Blocher Christoph · Bundesrat · Zürich · 2004-03-11

Wortprotokoll

In Artikel 1 will die Minderheit nur ein Wort mehr. Aber es ist natürlich ein wesentlicher Unterschied. Der Bundesrat schlägt Ihnen einen abschliessenden Katalog vor, wonach solche Untersuchungen am Menschen erlaubt sind, nämlich im medizinischen Bereich, im Arbeitsbereich, im Versicherungsbereich und im Haftpflichtbereich. Wenn sich ein neues Gebiet zeigen wird - das wird natürlich der Fall sein -, heisst das, dass man eine Gesetzesänderung vornehmen muss, um das aufnehmen zu können.

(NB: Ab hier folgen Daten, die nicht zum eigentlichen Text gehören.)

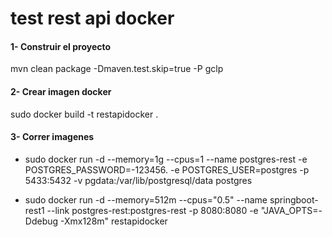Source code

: # test rest api docker

<p><h4>1- Construir el proyecto</h4></p>
    <p>mvn clean package -Dmaven.test.skip=true -P gclp </p>
<p><h4>2- Crear imagen docker</h4></p>
  <p>sudo docker build -t restapidocker .</p>
<p><h4>3- Correr imagenes</h4></p>
<ul>
    <li>
        <p>sudo docker run -d --memory=1g --cpus=1 --name postgres-rest -e POSTGRES_PASSWORD=-123456. -e POSTGRES_USER=postgres -p 5433:5432  -v pgdata:/var/lib/postgresql/data postgres</p>
    </li>
    <li>
        <p>sudo docker run -d --memory=512m --cpus="0.5" --name springboot-rest1 --link postgres-rest:postgres-rest   -p 8080:8080 -e "JAVA_OPTS=-Ddebug -Xmx128m" restapidocker</p>
    </li>
</ul> 
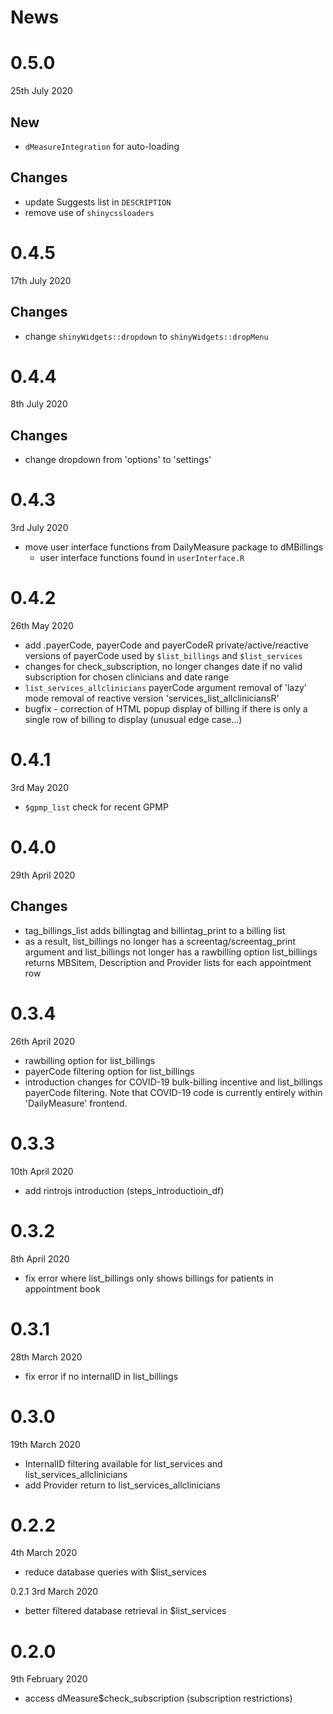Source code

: # News

# 0.5.0
25th July 2020

## New

* `dMeasureIntegration` for auto-loading

## Changes

* update Suggests list in `DESCRIPTION`
* remove use of `shinycssloaders`

# 0.4.5
17th July 2020

## Changes

* change `shinyWidgets::dropdown` to `shinyWidgets::dropMenu`

# 0.4.4
8th July 2020

## Changes

* change dropdown from 'options' to 'settings'

# 0.4.3
3rd July 2020

* move user interface functions from DailyMeasure package to dMBillings
  + user interface functions found in `userInterface.R`

# 0.4.2
26th May 2020

* add .payerCode, payerCode and payerCodeR
  private/active/reactive versions of payerCode
  used by `$list_billings` and `$list_services`
* changes for check_subscription, no longer changes
  date if no valid subscription for chosen clinicians
  and date range
* `list_services_allclinicians`
  payerCode argument
  removal of 'lazy' mode
  removal of reactive version 'services_list_allcliniciansR'
* bugfix - correction of HTML popup display of billing if there
  is only a single row of billing to display (unusual edge case...)

# 0.4.1
3rd May 2020

* `$gpmp_list` check for recent GPMP

# 0.4.0
29th April 2020

## Changes

* tag_billings_list adds billingtag and billintag_print to a billing list
* as a result, list_billings no longer has a screentag/screentag_print argument
  and list_billings not longer has a rawbilling option
  list_billings returns MBSitem, Description and Provider lists for
  each appointment row

# 0.3.4
26th April 2020

* rawbilling option for list_billings
* payerCode filtering option for list_billings
* introduction changes for COVID-19 bulk-billing incentive
  and list_billings payerCode filtering.
  Note that COVID-19 code is currently entirely within
  'DailyMeasure' frontend.

# 0.3.3
10th April 2020

* add rintrojs introduction (steps_introductioin_df)

# 0.3.2
8th April 2020

* fix error where list_billings only shows billings for patients in appointment book

# 0.3.1
28th March 2020

* fix error if no internalID in list_billings

# 0.3.0
19th March 2020

* InternalID filtering available for list_services and list_services_allclinicians
* add Provider return to list_services_allclinicians

# 0.2.2
4th March 2020

* reduce database queries with $list_services

0.2.1
3rd March 2020

* better filtered database retrieval in $list_services

# 0.2.0
9th February 2020

* access dMeasure$check_subscription (subscription restrictions)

Die Minderheit fügt das Wort "insbesondere" ein; sie sagt, das gelte "insbesondere". Das ist dann nicht abschliessend. Wenn sich ein neues Gebiet ergeben sollte, ist das aufzunehmen. Nun heisst das nicht, dass dann dort alles andere auch zulässig wäre. Man muss sich im Klaren sein, dass die wesentlichen Bestimmungen natürlich auch mit der Formulierung "insbesondere" und beim abschliessenden Katalog gelten. Das ist eben die Missbrauchgesetzgebung. "Niemand darf wegen seines Erbguts diskriminiert werden." Dies besagt Artikel 4, er gilt auf jeden Fall. Die Untersuchung darf nur mit der Zustimmung der betroffenen Person durchgeführt werden. Das steht in Artikel 5 und gilt auf jeden Fall. Die Laboratorien unterstehen der Bewilligungspflicht gemäss Artikel 8, und genetische Tests dürfen nicht auf dem freien Markt verkauft werden.

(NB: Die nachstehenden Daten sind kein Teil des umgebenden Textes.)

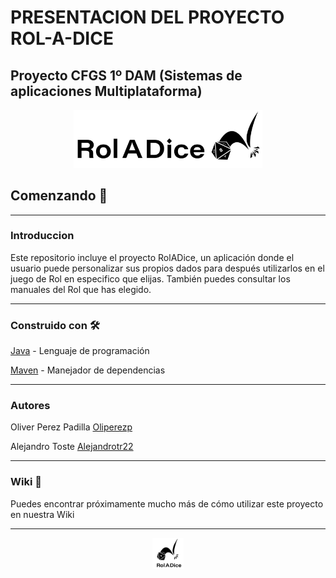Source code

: # PRESENTACION DEL PROYECTO ROL-A-DICE

## Proyecto CFGS 1º DAM (Sistemas de aplicaciones Multiplataforma)

<div align="center">
<img width="60%" src="https://github.com/Alejandrotr22/Proyecto_ETS/blob/main/Imagenes/Logos/RAD%20logo%20CB.png?raw=true">
</div>

## Comenzando 🚀

---

### Introduccion 

Este repositorio incluye el proyecto RolADice, un aplicación donde el usuario puede personalizar sus propios dados para después utilizarlos en el juego de  Rol en especifico que elijas. También puedes consultar los manuales del Rol que has elegido.

---


### Construido con 🛠️

[Java](https://www.java.com/es/) - Lenguaje de programación

[Maven](https://maven.apache.org/) - Manejador de dependencias

---

### Autores

Oliver Perez Padilla [Oliperezp](https://github.com/Oliperezp)

Alejandro Toste [Alejandrotr22](https://github.com/Alejandrotr22)

---

### Wiki 📖

Puedes encontrar próximamente mucho más de cómo utilizar este proyecto en nuestra Wiki

---

<div align="center">
<img width="10%" src="https://github.com/Alejandrotr22/Proyecto_ETS/blob/main/Imagenes/Logos/RAD%20logo%20CB%202.png?raw=true">
</div>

Sie sehen also: Ob Sie das Wort "insbesondere" einfügen oder nicht, der Unterschied ist nicht so gross. Ich verrate hier kein Geheimnis: Ich habe im Protokoll nachgelesen, dass es auch im Bundesrat sehr umstritten war, ob man das Wort "insbesondere" aufnehmen soll. Wenn man es einfügt, dann hat es den Vorteil, dass man dann nicht immer eine Gesetzesänderung machen muss. Wenn man es aber wie der [PAGE 312] Bundesrat macht, dann kann man das wesentlich unkomplizierter einfügen. Ich überlasse das Ihnen. Ich werde für den Entwurf des Bundesrates nicht auf die Barrikaden gehen.

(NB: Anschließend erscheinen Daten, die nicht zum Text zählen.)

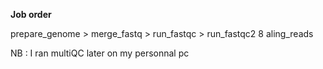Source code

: **Job order**

prepare_genome > merge_fastq > run_fastqc > run_fastqc2 8 aling_reads

NB : I ran multiQC later on my personnal pc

Zum Antrag Wäfler: Ich bitte Sie, den Antrag abzulehnen. Er ist für mich etwas schwer verständlich. Sie müssen sehen, Herr Wäfler, in Absatz 3 gemäss Entwurf des Bundesrates heisst es: "Soweit dieses Gesetz nichts anderes vorsieht, ist es auf genetische Untersuchungen zu Forschungszwecken nicht anwendbar." Das heisst, wir machen hier ein eigenes Gesetz, und es ist die Frage zu stellen, in welchen Bereichen es überhaupt anwendbar ist und in welchen nicht. Sie haben jetzt zwei Bereiche kategorisch ausgeschlossen. Wenn Sie aber Absatz 3 streichen und nur Ihren Absatz 4 aufnehmen, würde das heissen, dass in allen anderen Gebieten - ausser in den beiden, die Sie hier genannt haben - das ganze Gesetz auch auf die Forschung anwendbar wäre. Ich nehme nicht an, dass Sie das wollen. Sie wollen einfach zwei Gebiete kategorisch ausschliessen, und die anderen lassen Sie jetzt offen. Aber wenn Sie Absatz 3 streichen, dann gilt das ganze Gesetz auch für Forschungsprojekte. Wenn das der Sinn Ihres Antrages wäre, was ich zwar nicht glaube, müsste man ihn ablehnen, weil er sinnwidrig ist. Wenn Sie das nicht wollen, möchte ich Ihnen sagen: Diese Frage, die Sie jetzt gestellt haben, ist dann im Forschungsgesetz aufzunehmen. Das Forschungsgesetz hat dies zu regeln. Dort ist die Frage enthalten, in welchen Gebieten Sie das ausschliessen wollen. Ich gehe jetzt nicht auf die sachliche Richtigkeit ein; diese Frage ist hier einfach am falschen Ort.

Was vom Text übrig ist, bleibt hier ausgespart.